Multiple violations and deceptive statements:
1) deceptively diverting you to believe that some email is proof you owe them.
2) threatening to sue if you don't pay them. If they could really sue, these shakedowns wouldn't be making so many illegal threats.
3) "5 days to settle" all to create "urgency" so you don't demand proof first. The "5 days" bit even plays on the FDCPA "g" letter requirement. See, forget about your rights, or the law, you better settle BEFORE you could even get any letter, or they will "sue", And if you "settle" (pay a shakedown), then they don't have to send any letter, How clever!
4) Courts can't move that fast. They have to file suit, IN YOUR LOCAL COURTHOUSE, NOT THEIRS, then they have to serve you a summons, then you can get an attorney to defend yourself, or even to sue them back.
5) They can't "garnish your wages" without first suing and winning a judgement. It's not just somehow magically automatic, like they just do it, but that's how they pretend it works.
6) "Very respectful" while lying her ass off, is just pretending to be "professional" to support the "seriousness" of this "lawsuit" that doesn't exist. It's an act.
7) You are right to be suspicious. There is a lot of this going around.
Let's see, that's a Deception score of +7. Pretty scammy.
If they are liars and cheats, what exactly can you trust? Nothing.
So what is this alleged "debt"?
Some old "payday loan"?
Some old "credit card"?
How old? 3, 4 years, or is it REALLY OLD, 7 to 8 years, past SOL, past reporting on your credit reports, and you don't even have any records and can't find it on your credit reports, but it sounds kind of familiar but you thought it was paid. But "YOU REALLY OWE THIS AND WE ARE SUING". Yeah, right...
Does it just sound like an old payday loan, with no proof of anything?
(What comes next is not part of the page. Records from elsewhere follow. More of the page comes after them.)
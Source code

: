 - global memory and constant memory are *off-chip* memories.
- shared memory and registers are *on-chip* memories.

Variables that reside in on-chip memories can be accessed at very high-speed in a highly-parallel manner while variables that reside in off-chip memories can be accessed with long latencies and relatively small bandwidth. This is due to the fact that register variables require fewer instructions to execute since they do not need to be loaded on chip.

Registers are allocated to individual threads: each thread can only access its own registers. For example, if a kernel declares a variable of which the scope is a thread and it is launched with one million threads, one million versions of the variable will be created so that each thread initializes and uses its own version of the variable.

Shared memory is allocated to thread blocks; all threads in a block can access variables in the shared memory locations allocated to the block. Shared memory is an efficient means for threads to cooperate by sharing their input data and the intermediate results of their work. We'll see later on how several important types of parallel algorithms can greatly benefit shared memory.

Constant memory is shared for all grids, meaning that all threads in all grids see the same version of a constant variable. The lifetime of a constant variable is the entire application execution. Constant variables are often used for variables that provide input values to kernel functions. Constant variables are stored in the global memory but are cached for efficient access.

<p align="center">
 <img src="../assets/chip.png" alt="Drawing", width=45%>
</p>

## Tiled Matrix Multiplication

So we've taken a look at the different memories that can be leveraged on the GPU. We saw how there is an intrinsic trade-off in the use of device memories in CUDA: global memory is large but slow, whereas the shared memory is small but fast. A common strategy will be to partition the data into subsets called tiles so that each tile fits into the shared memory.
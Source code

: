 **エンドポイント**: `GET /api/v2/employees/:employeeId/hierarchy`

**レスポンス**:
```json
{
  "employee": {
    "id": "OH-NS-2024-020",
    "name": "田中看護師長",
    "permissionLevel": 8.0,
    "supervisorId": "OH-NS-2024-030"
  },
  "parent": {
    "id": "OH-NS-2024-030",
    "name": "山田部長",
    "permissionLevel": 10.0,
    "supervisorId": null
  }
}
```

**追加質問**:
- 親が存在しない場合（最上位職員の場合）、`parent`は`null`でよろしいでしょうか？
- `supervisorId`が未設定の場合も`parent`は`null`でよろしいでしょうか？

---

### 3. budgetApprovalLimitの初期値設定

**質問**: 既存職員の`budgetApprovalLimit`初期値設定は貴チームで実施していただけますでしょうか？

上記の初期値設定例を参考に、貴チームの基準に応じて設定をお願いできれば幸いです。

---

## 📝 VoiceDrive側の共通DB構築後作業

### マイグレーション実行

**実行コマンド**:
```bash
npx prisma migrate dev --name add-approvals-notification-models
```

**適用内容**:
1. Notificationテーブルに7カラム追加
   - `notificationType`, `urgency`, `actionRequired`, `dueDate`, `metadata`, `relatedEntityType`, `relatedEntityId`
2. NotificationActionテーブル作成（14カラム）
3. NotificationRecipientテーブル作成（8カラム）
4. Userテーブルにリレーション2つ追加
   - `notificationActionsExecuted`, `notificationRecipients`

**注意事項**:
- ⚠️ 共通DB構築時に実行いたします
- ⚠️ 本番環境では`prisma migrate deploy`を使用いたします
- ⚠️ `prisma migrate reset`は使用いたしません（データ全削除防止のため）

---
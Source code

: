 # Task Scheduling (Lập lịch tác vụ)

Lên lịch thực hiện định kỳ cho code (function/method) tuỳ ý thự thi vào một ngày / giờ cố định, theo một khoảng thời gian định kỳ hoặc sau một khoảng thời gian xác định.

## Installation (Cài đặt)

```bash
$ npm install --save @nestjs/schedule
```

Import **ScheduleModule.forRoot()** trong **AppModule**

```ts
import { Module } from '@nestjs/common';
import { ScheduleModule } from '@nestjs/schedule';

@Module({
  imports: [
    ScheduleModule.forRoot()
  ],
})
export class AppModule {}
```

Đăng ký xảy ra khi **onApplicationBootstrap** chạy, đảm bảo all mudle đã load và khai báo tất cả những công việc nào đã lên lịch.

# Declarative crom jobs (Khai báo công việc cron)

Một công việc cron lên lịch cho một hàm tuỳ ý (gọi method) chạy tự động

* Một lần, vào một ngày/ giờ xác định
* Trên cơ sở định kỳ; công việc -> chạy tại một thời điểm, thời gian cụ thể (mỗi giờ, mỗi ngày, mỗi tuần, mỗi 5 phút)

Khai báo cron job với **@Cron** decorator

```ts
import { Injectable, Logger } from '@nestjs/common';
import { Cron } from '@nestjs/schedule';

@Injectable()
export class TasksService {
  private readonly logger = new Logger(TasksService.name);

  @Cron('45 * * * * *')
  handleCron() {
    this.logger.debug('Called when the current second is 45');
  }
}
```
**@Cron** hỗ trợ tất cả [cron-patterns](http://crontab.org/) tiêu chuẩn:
Is it even an illegal payday loan, lent at usurous rates by an illegal unlicensed overseas lender through the internet, where because they were never licensed to lend in your state, they can't sue, and can't collect more than just the principal?
If they are lying left and right, we must assume they are lying about the most important part, the alleged "debt", that it's "owed", or its amount. In the collection scam business they even have a name for it: "spiff money", just make it up or add it on and if you collect it, you split it with the "company" like some "bonus". Totally illegal.
Up till now, the ACH system assumed that all charges were between persons or entities that had ongoing payments, and employed less fraud tracking than, say, the credit and debit card systems. If, as is likely, New York's enforcement of New York payday lending prohibitiions forces ACH loan payment tracking, the information will be available for other states that also prohibit such lendinig to cut off the money flow to illegal lenders.